Your instructions. Nothing but the pictures gets dropped; retype every entry exactly.

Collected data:
..........
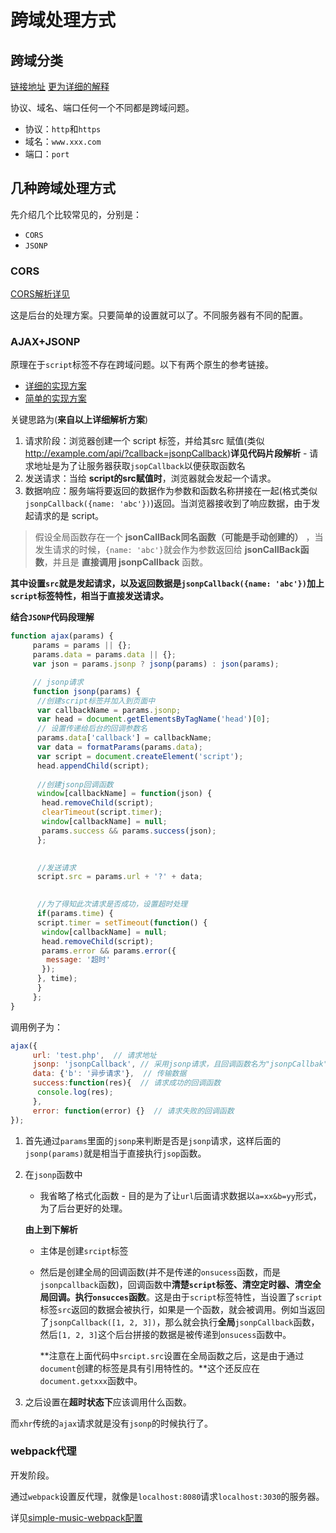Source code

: # 跨域处理方式

## 跨域分类

[链接地址](http://web.jobbole.com/88519/)
[更为详细的解释](http://web.jobbole.com/92405/)

协议、域名、端口任何一个不同都是跨域问题。

* 协议：`http`和`https`
* 域名：`www.xxx.com`
* 端口：`port`

## 几种跨域处理方式

先介绍几个比较常见的，分别是：
  
* `CORS`
* `JSONP`

### CORS

[CORS解析详见](http://www.ruanyifeng.com/blog/2016/04/cors.html)

这是后台的处理方案。只要简单的设置就可以了。不同服务器有不同的配置。

### AJAX+JSONP

原理在于`script`标签不存在跨域问题。以下有两个原生的参考链接。

* [详细的实现方案](https://juejin.im/entry/589921640ce46300560ef894)
* [简单的实现方案](https://segmentfault.com/a/1190000012469713#articleHeader7)

关键思路为(**来自以上详细解析方案**)

1. 请求阶段：浏览器创建一个 script 标签，并给其src 赋值(类似 http://example.com/api/?callback=jsonpCallback)**详见代码片段解析** - 请求地址是为了让服务器获取`jsopCallback`以便获取函数名
2. 发送请求：当给 **script的src赋值时**，浏览器就会发起一个请求。
3. 数据响应：服务端将要返回的数据作为参数和函数名称拼接在一起(格式类似`jsonpCallback({name: 'abc'})`)返回。当浏览器接收到了响应数据，由于发起请求的是 script。

  > 假设全局函数存在一个 **jsonCallBack同名函数（可能是手动创建的）** ，当发生请求的时候，`{name: 'abc'}`就会作为参数返回给 **jsonCallBack函数**，并且是 **直接调用 jsonpCallback** 函数。

**其中设置`src`就是发起请求，以及返回数据是`jsonpCallback({name: 'abc'})`加上`script`标签特性，相当于直接发送请求。**

**结合`JSONP`代码段理解**

```JavaScript
function ajax(params) { 
     params = params || {}; 
     params.data = params.data || {}; 
     var json = params.jsonp ? jsonp(params) : json(params);   

     // jsonp请求 
     function jsonp(params) { 
      //创建script标签并加入到页面中 
      var callbackName = params.jsonp; 
      var head = document.getElementsByTagName('head')[0]; 
      // 设置传递给后台的回调参数名 
      params.data['callback'] = callbackName; 
      var data = formatParams(params.data); 
      var script = document.createElement('script'); 
      head.appendChild(script);  
      
      //创建jsonp回调函数 
      window[callbackName] = function(json) { 
       head.removeChild(script); 
       clearTimeout(script.timer); 
       window[callbackName] = null; 
       params.success && params.success(json); 
      };  
    

      //发送请求 
      script.src = params.url + '?' + data;  
    

      //为了得知此次请求是否成功，设置超时处理 
      if(params.time) { 
      script.timer = setTimeout(function() { 
       window[callbackName] = null; 
       head.removeChild(script); 
       params.error && params.error({ 
        message: '超时' 
       }); 
      }, time); 
      } 
     };  
}
```

调用例子为：

```JavaScript
ajax({ 
     url: 'test.php',  // 请求地址
     jsonp: 'jsonpCallback', // 采用jsonp请求，且回调函数名为"jsonpCallbak"，可以设置为合法的字符串
     data: {'b': '异步请求'},  // 传输数据
     success:function(res){  // 请求成功的回调函数
      console.log(res); 
     },
     error: function(error) {}  // 请求失败的回调函数
});
```

1. 首先通过`params`里面的`jsonp`来判断是否是`jsonp`请求，这样后面的`jsonp(params)`就是相当于直接执行`jsop`函数。
2. 在`jsonp`函数中
    * 我省略了格式化函数 -  目的是为了让`url`后面请求数据以`a=xx&b=yy`形式，为了后台更好的处理。

    **由上到下解析**
    
    * 主体是创建`srcipt`标签
    * 然后是创建全局的回调函数(并不是传递的`onsucess`函数，而是`jsonpcallback`函数)，回调函数中**清楚`script`标签、清空定时器、清空全局回调。执行`onsucces`函数**。这是由于`script`标签特性，当设置了`script`标签`src`返回的数据会被执行，如果是一个函数，就会被调用。例如当返回了`jsonpCallback([1, 2, 3])`，那么就会执行**全局**`jsonpCallback`函数，然后`[1, 2, 3]`这个后台拼接的数据是被传递到`onsucess`函数中。
    
      **注意在上面代码中`srcipt.src`设置在全局函数之后，这是由于通过`document`创建的标签是具有引用特性的。**这个还反应在`document.getxxx`函数中。

3. 之后设置在**超时状态下**应该调用什么函数。

而`xhr`传统的`ajax`请求就是没有`jsonp`的时候执行了。

### webpack代理

开发阶段。

通过`webpack`设置反代理，就像是`localhost:8080`请求`localhost:3030`的服务器。

详见[simple-music-webpack配置](https://github.com/JiangWeixian/simple-music/blob/dev/config/index.js)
..........
Problem solution.
Source code

: # 跨域处理方式

## 跨域分类

[链接地址](http://web.jobbole.com/88519/)
[更为详细的解释](http://web.jobbole.com/92405/)

协议、域名、端口任何一个不同都是跨域问题。

* 协议：`http`和`https`
* 域名：`www.xxx.com`
* 端口：`port`

## 几种跨域处理方式

先介绍几个比较常见的，分别是：
  
* `CORS`
* `JSONP`

### CORS

[CORS解析详见](http://www.ruanyifeng.com/blog/2016/04/cors.html)

这是后台的处理方案。只要简单的设置就可以了。不同服务器有不同的配置。

### AJAX+JSONP

原理在于`script`标签不存在跨域问题。以下有两个原生的参考链接。

* [详细的实现方案](https://juejin.im/entry/589921640ce46300560ef894)
* [简单的实现方案](https://segmentfault.com/a/1190000012469713#articleHeader7)

关键思路为(**来自以上详细解析方案**)

1. 请求阶段：浏览器创建一个 script 标签，并给其src 赋值(类似 http://example.com/api/?callback=jsonpCallback)**详见代码片段解析** - 请求地址是为了让服务器获取`jsopCallback`以便获取函数名
2. 发送请求：当给 **script的src赋值时**，浏览器就会发起一个请求。
3. 数据响应：服务端将要返回的数据作为参数和函数名称拼接在一起(格式类似`jsonpCallback({name: 'abc'})`)返回。当浏览器接收到了响应数据，由于发起请求的是 script。

  > 假设全局函数存在一个 **jsonCallBack同名函数（可能是手动创建的）** ，当发生请求的时候，`{name: 'abc'}`就会作为参数返回给 **jsonCallBack函数**，并且是 **直接调用 jsonpCallback** 函数。

**其中设置`src`就是发起请求，以及返回数据是`jsonpCallback({name: 'abc'})`加上`script`标签特性，相当于直接发送请求。**

**结合`JSONP`代码段理解**

```JavaScript
function ajax(params) { 
     params = params || {}; 
     params.data = params.data || {}; 
     var json = params.jsonp ? jsonp(params) : json(params);   

     // jsonp请求 
     function jsonp(params) { 
      //创建script标签并加入到页面中 
      var callbackName = params.jsonp; 
      var head = document.getElementsByTagName('head')[0]; 
      // 设置传递给后台的回调参数名 
      params.data['callback'] = callbackName; 
      var data = formatParams(params.data); 
      var script = document.createElement('script'); 
      head.appendChild(script);  
      
      //创建jsonp回调函数 
      window[callbackName] = function(json) { 
       head.removeChild(script); 
       clearTimeout(script.timer); 
       window[callbackName] = null; 
       params.success && params.success(json); 
      };  
    

      //发送请求 
      script.src = params.url + '?' + data;  
    

      //为了得知此次请求是否成功，设置超时处理 
      if(params.time) { 
      script.timer = setTimeout(function() { 
       window[callbackName] = null; 
       head.removeChild(script); 
       params.error && params.error({ 
        message: '超时' 
       }); 
      }, time); 
      } 
     };  
}
```

调用例子为：

```JavaScript
ajax({ 
     url: 'test.php',  // 请求地址
     jsonp: 'jsonpCallback', // 采用jsonp请求，且回调函数名为"jsonpCallbak"，可以设置为合法的字符串
     data: {'b': '异步请求'},  // 传输数据
     success:function(res){  // 请求成功的回调函数
      console.log(res); 
     },
     error: function(error) {}  // 请求失败的回调函数
});
```

1. 首先通过`params`里面的`jsonp`来判断是否是`jsonp`请求，这样后面的`jsonp(params)`就是相当于直接执行`jsop`函数。
2. 在`jsonp`函数中
    * 我省略了格式化函数 -  目的是为了让`url`后面请求数据以`a=xx&b=yy`形式，为了后台更好的处理。

    **由上到下解析**
    
    * 主体是创建`srcipt`标签
    * 然后是创建全局的回调函数(并不是传递的`onsucess`函数，而是`jsonpcallback`函数)，回调函数中**清楚`script`标签、清空定时器、清空全局回调。执行`onsucces`函数**。这是由于`script`标签特性，当设置了`script`标签`src`返回的数据会被执行，如果是一个函数，就会被调用。例如当返回了`jsonpCallback([1, 2, 3])`，那么就会执行**全局**`jsonpCallback`函数，然后`[1, 2, 3]`这个后台拼接的数据是被传递到`onsucess`函数中。
    
      **注意在上面代码中`srcipt.src`设置在全局函数之后，这是由于通过`document`创建的标签是具有引用特性的。**这个还反应在`document.getxxx`函数中。

3. 之后设置在**超时状态下**应该调用什么函数。

而`xhr`传统的`ajax`请求就是没有`jsonp`的时候执行了。

### webpack代理

开发阶段。

通过`webpack`设置反代理，就像是`localhost:8080`请求`localhost:3030`的服务器。

详见[simple-music-webpack配置](https://github.com/JiangWeixian/simple-music/blob/dev/config/index.js)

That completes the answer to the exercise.